Task statement:
Sift the listing for lines that hold the string "Tanstack" and pull them out.

Extracted entries:
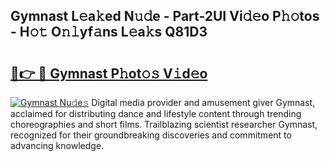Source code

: ## Gymnast L𝚎a𝚔ed N𝚞𝚍e - Part-2UI Vi𝚍𝚎o P𝚑𝚘tos - H𝚘𝚝 O𝚗𝚕yf𝚊ns L𝚎a𝚔s Q81D3

# <h2><a href="http://kf8o0w.oniu.top/?m=Gymnast">🔗👉 🔴 Gymnast P𝚑ot𝚘𝚜 V𝚒d𝚎o</a></h2>

[![Gymnast Nu𝚍e𝚜](https://i.imgur.com/0qMVB7G.gif)](http://kf8o0w.oniu.top/?m=Gymnast)
Digital media provider and amusement giver Gymnast, acclaimed for distributing dance and lifestyle content through trending choreographies and short films. Trailblazing scientist researcher Gymnast, recognized for their groundbreaking discoveries and commitment to advancing knowledge.  
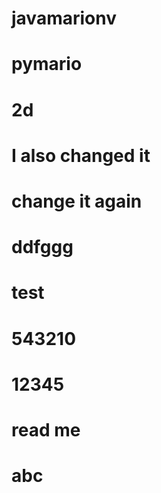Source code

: # javamarionv
# pymario
# 2d
# I also changed it

# change it again

# ddfggg

# test

# 543210

# 12345

# read me

# abc


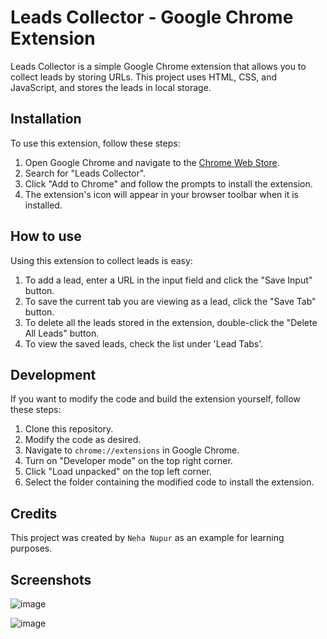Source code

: # Leads Collector - Google Chrome Extension

Leads Collector is a simple Google Chrome extension that allows you to collect leads by storing URLs. This project uses HTML, CSS, and JavaScript, and stores the leads in local storage.

## Installation

To use this extension, follow these steps:

1. Open Google Chrome and navigate to the [Chrome Web Store](https://chrome.google.com/webstore).
2. Search for "Leads Collector".
3. Click "Add to Chrome" and follow the prompts to install the extension.
4. The extension's icon will appear in your browser toolbar when it is installed.

## How to use

Using this extension to collect leads is easy:

1. To add a lead, enter a URL in the input field and click the "Save Input" button.
2. To save the current tab you are viewing as a lead, click the "Save Tab" button.
3. To delete all the leads stored in the extension, double-click the "Delete All Leads" button.
4. To view the saved leads, check the list under 'Lead Tabs'.

## Development

If you want to modify the code and build the extension yourself, follow these steps:

1. Clone this repository.
2. Modify the code as desired.
3. Navigate to `chrome://extensions` in Google Chrome.
4. Turn on "Developer mode" on the top right corner.
5. Click "Load unpacked" on the top left corner.
6. Select the folder containing the modified code to install the extension.

## Credits

This project was created by `Neha Nupur` as an example for learning purposes.

## Screenshots

![image](https://github.com/neha-nupur/Leads-Collector/assets/110279038/019bf73d-e976-4c6f-aa25-0b630fae0ae3)

![image](https://github.com/neha-nupur/Leads-Collector/assets/110279038/7609321d-6ba2-4440-b4bf-6936c5543514)

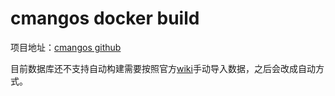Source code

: cmangos docker build
========================================
项目地址：[cmangos github][1]

目前数据库还不支持自动构建需要按照官方[wiki][2]手动导入数据，之后会改成自动方式。

[1]: https://github.com/cmangos "github"
[2]: https://github.com/cmangos/issues/wiki/Installation-Instructions "wiki"
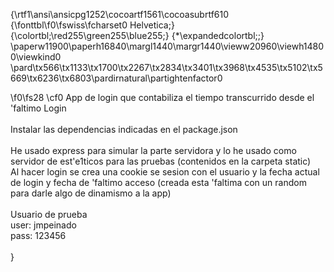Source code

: {\rtf1\ansi\ansicpg1252\cocoartf1561\cocoasubrtf610
{\fonttbl\f0\fswiss\fcharset0 Helvetica;}
{\colortbl;\red255\green255\blue255;}
{\*\expandedcolortbl;;}
\paperw11900\paperh16840\margl1440\margr1440\vieww20960\viewh14800\viewkind0
\pard\tx566\tx1133\tx1700\tx2267\tx2834\tx3401\tx3968\tx4535\tx5102\tx5669\tx6236\tx6803\pardirnatural\partightenfactor0

\f0\fs28 \cf0 App de login que contabiliza el tiempo transcurrido desde el \'faltimo Login\
\
Instalar las dependencias indicadas en el package.json\
\
He usado express para simular la parte servidora y lo he usado como servidor de est\'e1ticos para las pruebas (contenidos en la carpeta static)\
Al hacer login se crea una cookie se sesion con el usuario y la fecha actual de login y fecha de \'faltimo acceso (creada esta \'faltima con un random para darle algo de dinamismo a la app)\
\
Usuario de prueba\
	user: jmpeinado\
	pass: 123456\
\
}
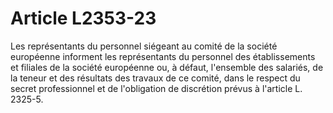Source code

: # Article L2353-23

Les représentants du personnel siégeant au comité de la société européenne informent les représentants du personnel des établissements et filiales de la société européenne ou, à défaut, l'ensemble des salariés, de la teneur et des résultats des travaux de ce comité, dans le respect du secret professionnel et de l'obligation de discrétion prévus à l'article L. 2325-5.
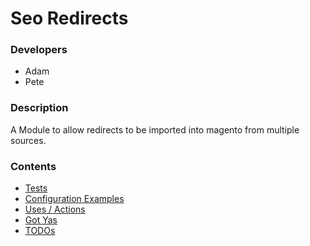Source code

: <h1>Seo Redirects</h1>

<h3>Developers</h3>
<p>
<ul>
        <li>Adam</li>
        <li>Pete</li>
    </ul>
</p>

<h3>Description</h3>
<p>
    A Module to allow redirects to be imported into magento from multiple sources.
</p>

<h3>Contents</h3>
<ul>
    <li><a href="docs/tests.md">Tests</a></li>
    <li><a href="">Configuration Examples</a></li>
    <li><a href="">Uses / Actions</a></li>
    <li><a href="">Got Yas</a></li>
    <li><a href="">TODOs</a></li>
</ul>
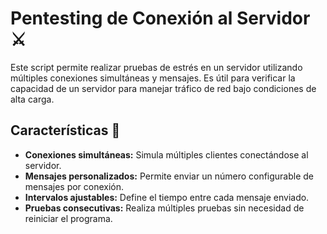# Pentesting de Conexión al Servidor ⚔️

Este script permite realizar pruebas de estrés en un servidor utilizando múltiples conexiones simultáneas y mensajes. Es útil para verificar la capacidad de un servidor para manejar tráfico de red bajo condiciones de alta carga.

## Características 📝

- **Conexiones simultáneas:** Simula múltiples clientes conectándose al servidor.
- **Mensajes personalizados:** Permite enviar un número configurable de mensajes por conexión.
- **Intervalos ajustables:** Define el tiempo entre cada mensaje enviado.
- **Pruebas consecutivas:** Realiza múltiples pruebas sin necesidad de reiniciar el programa.
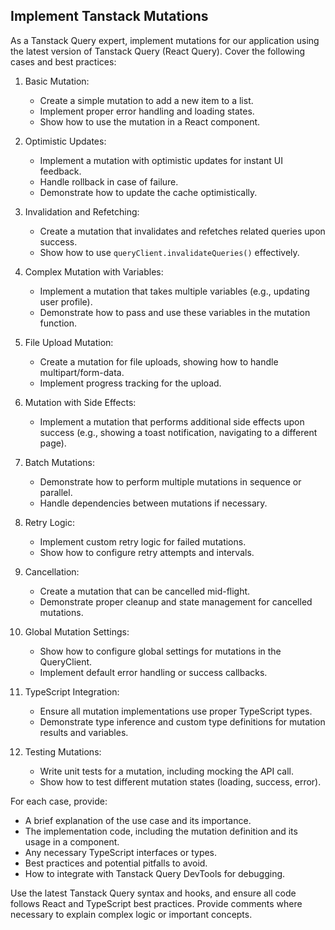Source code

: ## Implement Tanstack Mutations

As a Tanstack Query expert, implement mutations for our application using the latest version of Tanstack Query (React Query). Cover the following cases and best practices:

1. Basic Mutation:
   - Create a simple mutation to add a new item to a list.
   - Implement proper error handling and loading states.
   - Show how to use the mutation in a React component.

2. Optimistic Updates:
   - Implement a mutation with optimistic updates for instant UI feedback.
   - Handle rollback in case of failure.
   - Demonstrate how to update the cache optimistically.

3. Invalidation and Refetching:
   - Create a mutation that invalidates and refetches related queries upon success.
   - Show how to use `queryClient.invalidateQueries()` effectively.

4. Complex Mutation with Variables:
   - Implement a mutation that takes multiple variables (e.g., updating user profile).
   - Demonstrate how to pass and use these variables in the mutation function.

5. File Upload Mutation:
   - Create a mutation for file uploads, showing how to handle multipart/form-data.
   - Implement progress tracking for the upload.

6. Mutation with Side Effects:
   - Implement a mutation that performs additional side effects upon success (e.g., showing a toast notification, navigating to a different page).

7. Batch Mutations:
   - Demonstrate how to perform multiple mutations in sequence or parallel.
   - Handle dependencies between mutations if necessary.

8. Retry Logic:
   - Implement custom retry logic for failed mutations.
   - Show how to configure retry attempts and intervals.

9. Cancellation:
   - Create a mutation that can be cancelled mid-flight.
   - Demonstrate proper cleanup and state management for cancelled mutations.

10. Global Mutation Settings:
    - Show how to configure global settings for mutations in the QueryClient.
    - Implement default error handling or success callbacks.

11. TypeScript Integration:
    - Ensure all mutation implementations use proper TypeScript types.
    - Demonstrate type inference and custom type definitions for mutation results and variables.

12. Testing Mutations:
    - Write unit tests for a mutation, including mocking the API call.
    - Show how to test different mutation states (loading, success, error).

For each case, provide:
- A brief explanation of the use case and its importance.
- The implementation code, including the mutation definition and its usage in a component.
- Any necessary TypeScript interfaces or types.
- Best practices and potential pitfalls to avoid.
- How to integrate with Tanstack Query DevTools for debugging.

Use the latest Tanstack Query syntax and hooks, and ensure all code follows React and TypeScript best practices. Provide comments where necessary to explain complex logic or important concepts.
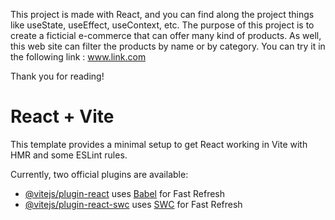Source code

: This project is made with React, and you can find along the project things like useState, useEffect, useContext, etc. The purpose of this project is to create a ficticial e-commerce that can offer many kind of products. As well, this web site can filter the products by name or by category. You can try it in the following link : www.link.com

Thank you for reading!

# React + Vite

This template provides a minimal setup to get React working in Vite with HMR and some ESLint rules.

Currently, two official plugins are available:

- [@vitejs/plugin-react](https://github.com/vitejs/vite-plugin-react/blob/main/packages/plugin-react/README.md) uses [Babel](https://babeljs.io/) for Fast Refresh
- [@vitejs/plugin-react-swc](https://github.com/vitejs/vite-plugin-react-swc) uses [SWC](https://swc.rs/) for Fast Refresh
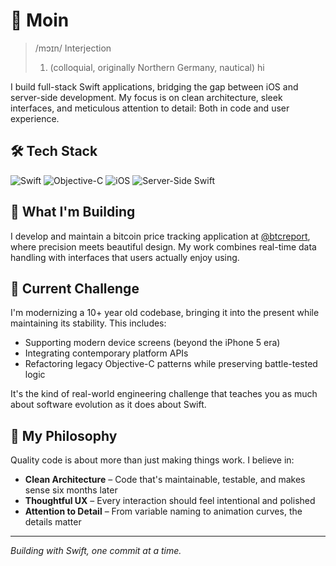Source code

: # 👋 Moin

> /mɔɪn/ Interjection
>
> 1. (colloquial, originally Northern Germany, nautical) hi

I build full-stack Swift applications, bridging the gap between iOS and server-side development. My focus is on clean
architecture, sleek interfaces, and meticulous attention to detail: Both in code and user experience.

## 🛠 Tech Stack

![Swift](https://img.shields.io/badge/Swift-FA7343?style=for-the-badge&logo=swift&logoColor=white)
![Objective-C](https://img.shields.io/badge/Objective--C-438EFF?style=for-the-badge&logo=apple&logoColor=white)
![iOS](https://img.shields.io/badge/iOS-000000?style=for-the-badge&logo=ios&logoColor=white)
![Server-Side Swift](https://img.shields.io/badge/Server--Side_Swift-FA7343?style=for-the-badge&logo=swift&logoColor=white)

## 💼 What I'm Building

I develop and maintain a bitcoin price tracking application at [@btcreport](https://github.com/btcreport), where
precision meets beautiful design. My work combines real-time data handling with interfaces that users actually enjoy
using.

## 🔨 Current Challenge

I'm modernizing a 10+ year old codebase, bringing it into the present while maintaining its stability. This includes:

- Supporting modern device screens (beyond the iPhone 5 era)
- Integrating contemporary platform APIs
- Refactoring legacy Objective-C patterns while preserving battle-tested logic

It's the kind of real-world engineering challenge that teaches you as much about software evolution as it does about
Swift.

## 🎯 My Philosophy

Quality code is about more than just making things work. I believe in:

- **Clean Architecture** – Code that's maintainable, testable, and makes sense six months later
- **Thoughtful UX** – Every interaction should feel intentional and polished
- **Attention to Detail** – From variable naming to animation curves, the details matter


---

*Building with Swift, one commit at a time.*

<!--
**herzi/herzi** is a ✨ _special_ ✨ repository because its `README.md` (this file) appears on your GitHub profile.

Here are some ideas to get you started:

- 🔭 I’m currently working on ...
- 🌱 I’m currently learning ...
- 👯 I’m looking to collaborate on ...
- 🤔 I’m looking for help with ...
- 💬 Ask me about ...
- 📫 How to reach me: ...
- 😄 Pronouns: ...
- ⚡ Fun fact: ...
-->
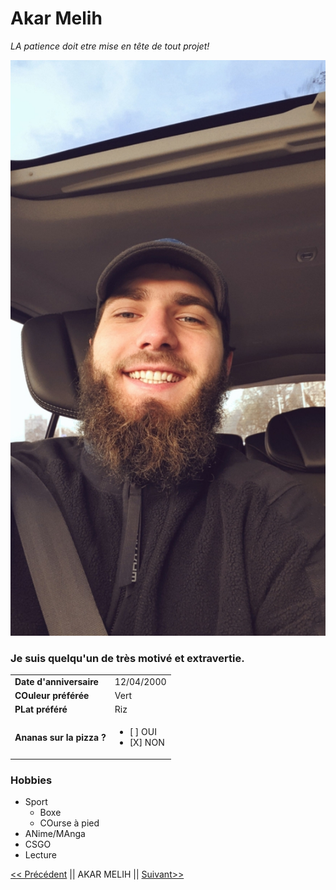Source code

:# Akar Melih
*LA patience doit etre mise en tête de tout projet!*

![Akar Melih](/image/moi.jpg "Titre de l'image")

### Je suis quelqu'un de très motivé et extravertie.



|   |   |
|---|---|
|__Date d'anniversaire__    | 12/04/2000      |
| __COuleur préférée__      | Vert            |
| __PLat préféré__          | Riz             |
| __Ananas sur la pizza ?__ | <ul><li>[ ] OUI</li> <li>[X] NON </li></lu>|


### Hobbies

 * Sport
    * Boxe
    * COurse à pied
* ANime/MAnga
* CSGO
* Lecture

[<< Précédent][1] || AKAR MELIH || [Suivant>>][2]

[1]:https://github.com/VOOSsebastien/markdown-challenge
[2]:https://github.com/allaseau/markdown-challenge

Answer to this task:
: ## Implement Tanstack Mutations
As a Tanstack Query expert, implement mutations for our application using the latest version of Tanstack Query (React Query). Cover the following cases and best practices:
- How to integrate with Tanstack Query DevTools for debugging.
Use the latest Tanstack Query syntax and hooks, and ensure all code follows React and TypeScript best practices. Provide comments where necessary to explain complex logic or important concepts.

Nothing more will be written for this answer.